With congress on recess this week and the revelations of Monica Goodling's May 23rd testimony long since absorbed and digested by the media, it may feel to some like the U.S. Attorney scandal is just hanging in the air like so much dead weight. President Bush for one is certainly fatigued by the whole thing. “This investigation is taking a long time…” he groaned during a May 24th Rose Garden press conference, “… kind of being drug out.”
We couldn’t have said it better, Mr. President. Thanks to DOJ and White House stonewalling, perpetual story-straightening, and an interminable deluge of I-don’t-recalls (not to mention the seemingly limitless reach of the scandal itself), the investigation doesn’t appear to be wrapping up anytime soon. We give you the rundown of what’s to come in the approaching weeks in today’s episode of TPMtv.
First – there’s the internal Department of Justice investigation. Following Monica Goodling’s testimony before the House Judiciary Committee, the LA Times ran a story late last week explaining that the investigation would expand to address questions of whether Goodling improperly took into account political considerations in hiring employees, particularly applicants to become immigration judges.
The investigation is being conducted by the Inspector General and the Office of Professional Responsibility. Even though it’s going on in the background, it is for the moment the only investigation that has the prospect of leading to criminal charges. If the Inspector General makes a criminal referral, that’s when a special prosecutor would be brought in. We’ll of course keep you posted on any developments.

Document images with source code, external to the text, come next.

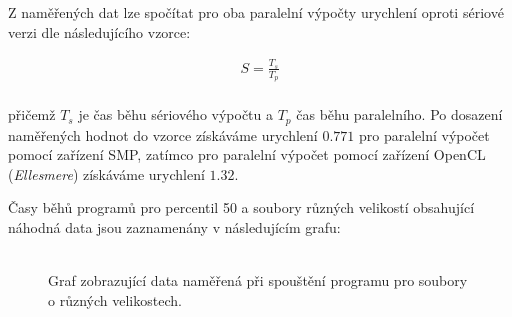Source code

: \documentclass[12pt, a4paper]{article}
\begin{document}
Z naměřených dat lze spočítat pro oba paralelní výpočty urychlení oproti sériové verzi dle následujícího vzorce:

\begin{equation}
    \begin{split}
    S = \frac{T_s}{T_p} \\ 
    \end{split}
\end{equation}

přičemž $T_s$ je čas běhu sériového výpočtu a $T_p$ čas běhu paralelního. 
Po dosazení naměřených hodnot do vzorce získáváme urychlení $0.771$ pro paralelní výpočet pomocí zařízení SMP, zatímco pro paralelní výpočet pomocí zařízení OpenCL (\textit{Ellesmere}) získáváme urychlení $1.32.$

Časy běhů programů pro percentil 50 a soubory různých velikostí obsahující náhodná data jsou zaznamenány v následujícím grafu:
\\
\\
\begin{figure}[!ht]
    \centering
    \caption{Graf zobrazující data naměřená při spouštění programu pro soubory o různých velikostech.}
\end{figure}
\end{document}
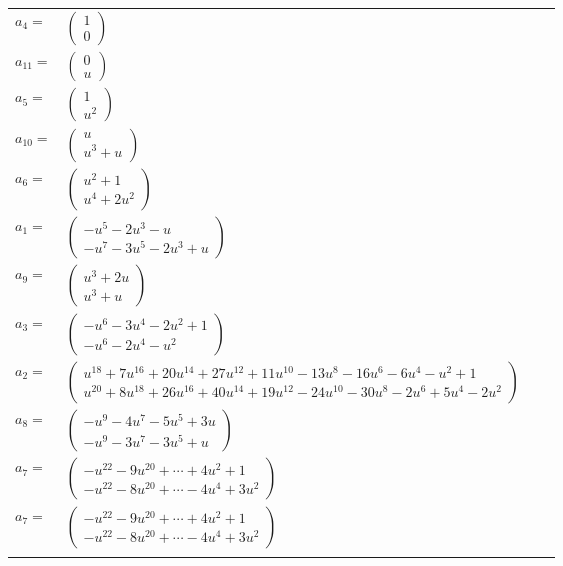 \documentclass[1p]{elsarticle_modified}
\theoremstyle{definition}
\begin{document}
\begin{tabular}{m{7pt} m{180pt} m{7pt} m{180pt} }
\flushright $a_{4}=$&$\begin{pmatrix}1\\0\end{pmatrix}$ \\
\flushright $a_{11}=$&$\begin{pmatrix}0\\u\end{pmatrix}$ \\
\flushright $a_{5}=$&$\begin{pmatrix}1\\u^2\end{pmatrix}$ \\
\flushright $a_{10}=$&$\begin{pmatrix}u\\u^3+u\end{pmatrix}$ \\
\flushright $a_{6}=$&$\begin{pmatrix}u^2+1\\u^4+2 u^2\end{pmatrix}$ \\
\flushright $a_{1}=$&$\begin{pmatrix}- u^5-2 u^3- u\\- u^7-3 u^5-2 u^3+u\end{pmatrix}$ \\
\flushright $a_{9}=$&$\begin{pmatrix}u^3+2 u\\u^3+u\end{pmatrix}$ \\
\flushright $a_{3}=$&$\begin{pmatrix}- u^6-3 u^4-2 u^2+1\\- u^6-2 u^4- u^2\end{pmatrix}$ \\
\flushright $a_{2}=$&$\begin{pmatrix}u^{18}+7 u^{16}+20 u^{14}+27 u^{12}+11 u^{10}-13 u^8-16 u^6-6 u^4- u^2+1\\u^{20}+8 u^{18}+26 u^{16}+40 u^{14}+19 u^{12}-24 u^{10}-30 u^8-2 u^6+5 u^4-2 u^2\end{pmatrix}$ \\
\flushright $a_{8}=$&$\begin{pmatrix}- u^9-4 u^7-5 u^5+3 u\\- u^9-3 u^7-3 u^5+u\end{pmatrix}$ \\
\flushright $a_{7}=$&$\begin{pmatrix}- u^{22}-9 u^{20}+\cdots+4 u^2+1\\- u^{22}-8 u^{20}+\cdots-4 u^4+3 u^2\end{pmatrix}$\\ \flushright $a_{7}=$&$\begin{pmatrix}- u^{22}-9 u^{20}+\cdots+4 u^2+1\\- u^{22}-8 u^{20}+\cdots-4 u^4+3 u^2\end{pmatrix}$\\&\end{tabular}
\end{document}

Next up – the no-confidence vote concerning Alberto Gonzales to be held in the Senate. This is scheduled to take place once the Senate finishes its immigration bill, which means probably the second or third week of June. The resolution itself keeps it short and sweet: "Resolved by the Senate and the House of Representatives of the United States of America in Congress assembled: It is the sense of the Senate that Attorney General Alberto Gonzales no longer holds the confidence of the Senate and the American people."
The resolution has no actual, concrete effect; it’s purely symbolic. But if it gets enough votes in the Senate it would simply put more pressure on Bush and Gonzales, potentially to the point of prompting Gonzales to resign. We’ll believe that when we see it.
Last but certainly not least – next week, June 5th, any close follower of the U.S. Attorney scandal will be eagerly anticipating the testimony before the Senate Judiciary Committee of two key people. One is Bradley Schlozman, the former U.S. Attorney in Kansas City and former DOJ Civil Rights Division head who’s at the center of the Justice Department’s efforts to suppress minority voter turnout. To make it even more interesting, Schlozman will be joined by the man he replaced in Kansas City, former U.S. Attorney Todd Graves. Graves is the 9th fired U.S. Attorney, canned because he resisted some efforts to purge voter rolls in his state of Missouri.
So this will really be our first opportunity to see cross-examination of witnesses in an effort to get to this core issue in the U.S. Attorney scandal: the campaign to suppress minority voter turnout across the country, particularly in swing states, to help the Republican party win close elections.